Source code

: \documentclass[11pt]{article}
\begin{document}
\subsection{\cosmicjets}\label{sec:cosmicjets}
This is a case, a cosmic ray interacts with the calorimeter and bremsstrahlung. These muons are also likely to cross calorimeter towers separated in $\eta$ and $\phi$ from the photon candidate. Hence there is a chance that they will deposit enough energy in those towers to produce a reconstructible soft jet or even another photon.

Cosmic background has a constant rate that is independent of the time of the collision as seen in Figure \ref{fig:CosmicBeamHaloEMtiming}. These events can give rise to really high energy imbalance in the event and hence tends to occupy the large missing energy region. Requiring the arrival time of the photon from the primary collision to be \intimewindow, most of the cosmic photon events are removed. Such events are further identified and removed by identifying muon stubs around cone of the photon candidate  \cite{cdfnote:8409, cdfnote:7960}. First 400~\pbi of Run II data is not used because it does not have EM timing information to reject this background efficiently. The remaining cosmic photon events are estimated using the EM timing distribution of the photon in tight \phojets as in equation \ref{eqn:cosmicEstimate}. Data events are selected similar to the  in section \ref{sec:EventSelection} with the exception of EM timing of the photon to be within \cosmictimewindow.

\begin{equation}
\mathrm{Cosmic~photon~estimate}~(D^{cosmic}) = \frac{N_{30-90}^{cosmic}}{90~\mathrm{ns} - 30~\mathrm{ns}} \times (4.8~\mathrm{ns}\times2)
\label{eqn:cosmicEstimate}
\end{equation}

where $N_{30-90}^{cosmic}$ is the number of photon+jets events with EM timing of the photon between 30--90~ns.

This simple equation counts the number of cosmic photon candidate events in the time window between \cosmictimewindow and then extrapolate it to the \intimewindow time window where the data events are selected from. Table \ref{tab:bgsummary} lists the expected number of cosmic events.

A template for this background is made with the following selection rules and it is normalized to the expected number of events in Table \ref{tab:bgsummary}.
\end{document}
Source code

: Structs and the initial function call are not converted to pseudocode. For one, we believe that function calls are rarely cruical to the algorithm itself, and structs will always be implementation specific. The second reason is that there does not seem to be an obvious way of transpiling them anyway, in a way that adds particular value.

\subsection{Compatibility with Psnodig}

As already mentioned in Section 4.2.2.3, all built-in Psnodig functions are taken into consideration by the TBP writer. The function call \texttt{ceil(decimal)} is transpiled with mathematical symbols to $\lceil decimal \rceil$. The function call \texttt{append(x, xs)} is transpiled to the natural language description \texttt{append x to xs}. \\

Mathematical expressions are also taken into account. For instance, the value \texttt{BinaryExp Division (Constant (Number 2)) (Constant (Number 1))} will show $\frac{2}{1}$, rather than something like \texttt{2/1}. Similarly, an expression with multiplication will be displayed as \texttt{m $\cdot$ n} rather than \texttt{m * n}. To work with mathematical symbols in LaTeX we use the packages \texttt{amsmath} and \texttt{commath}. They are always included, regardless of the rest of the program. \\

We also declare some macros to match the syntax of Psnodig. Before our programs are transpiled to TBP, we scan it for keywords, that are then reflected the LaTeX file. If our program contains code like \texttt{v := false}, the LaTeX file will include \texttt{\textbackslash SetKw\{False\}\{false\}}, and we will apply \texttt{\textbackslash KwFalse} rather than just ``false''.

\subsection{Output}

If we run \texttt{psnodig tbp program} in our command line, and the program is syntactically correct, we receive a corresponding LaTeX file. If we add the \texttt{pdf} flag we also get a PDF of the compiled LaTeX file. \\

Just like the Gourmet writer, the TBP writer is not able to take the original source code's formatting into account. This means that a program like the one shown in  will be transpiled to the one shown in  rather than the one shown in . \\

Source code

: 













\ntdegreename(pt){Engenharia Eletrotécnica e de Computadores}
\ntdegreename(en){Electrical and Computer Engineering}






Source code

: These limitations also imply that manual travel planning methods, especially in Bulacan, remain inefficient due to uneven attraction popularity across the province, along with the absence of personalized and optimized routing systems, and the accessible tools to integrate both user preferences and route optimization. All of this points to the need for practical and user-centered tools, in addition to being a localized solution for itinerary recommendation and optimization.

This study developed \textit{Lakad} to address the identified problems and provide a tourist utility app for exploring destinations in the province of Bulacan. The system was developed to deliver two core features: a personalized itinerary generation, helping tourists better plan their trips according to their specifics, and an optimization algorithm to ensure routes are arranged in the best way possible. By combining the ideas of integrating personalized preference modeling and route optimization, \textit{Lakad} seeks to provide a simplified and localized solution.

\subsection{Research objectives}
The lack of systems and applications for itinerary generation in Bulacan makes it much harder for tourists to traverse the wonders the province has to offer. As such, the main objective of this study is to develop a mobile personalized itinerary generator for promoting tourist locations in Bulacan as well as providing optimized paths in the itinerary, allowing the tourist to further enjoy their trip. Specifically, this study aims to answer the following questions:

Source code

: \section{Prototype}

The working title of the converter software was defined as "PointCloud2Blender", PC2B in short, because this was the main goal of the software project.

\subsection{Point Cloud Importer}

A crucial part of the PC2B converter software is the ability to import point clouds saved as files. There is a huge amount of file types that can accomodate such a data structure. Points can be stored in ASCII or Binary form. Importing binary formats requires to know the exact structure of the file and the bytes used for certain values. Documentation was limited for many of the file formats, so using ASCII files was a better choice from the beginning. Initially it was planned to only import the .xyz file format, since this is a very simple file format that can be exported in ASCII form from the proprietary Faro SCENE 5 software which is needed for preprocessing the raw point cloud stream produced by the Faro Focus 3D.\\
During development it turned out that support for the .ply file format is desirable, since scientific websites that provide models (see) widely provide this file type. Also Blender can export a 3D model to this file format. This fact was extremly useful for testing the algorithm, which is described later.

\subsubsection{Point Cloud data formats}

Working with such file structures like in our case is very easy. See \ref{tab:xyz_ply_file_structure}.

□ □ □ □

*PROMPT:*
Each line above that contains the string "bgsummary" should be copied.

*YOUR SOLUTION:*
This simple equation counts the number of cosmic photon candidate events in the time window between \cosmictimewindow and then extrapolate it to the \intimewindow time window where the data events are selected from. Table \ref{tab:bgsummary} lists the expected number of cosmic events.
A template for this background is made with the following selection rules and it is normalized to the expected number of events in Table \ref{tab:bgsummary}.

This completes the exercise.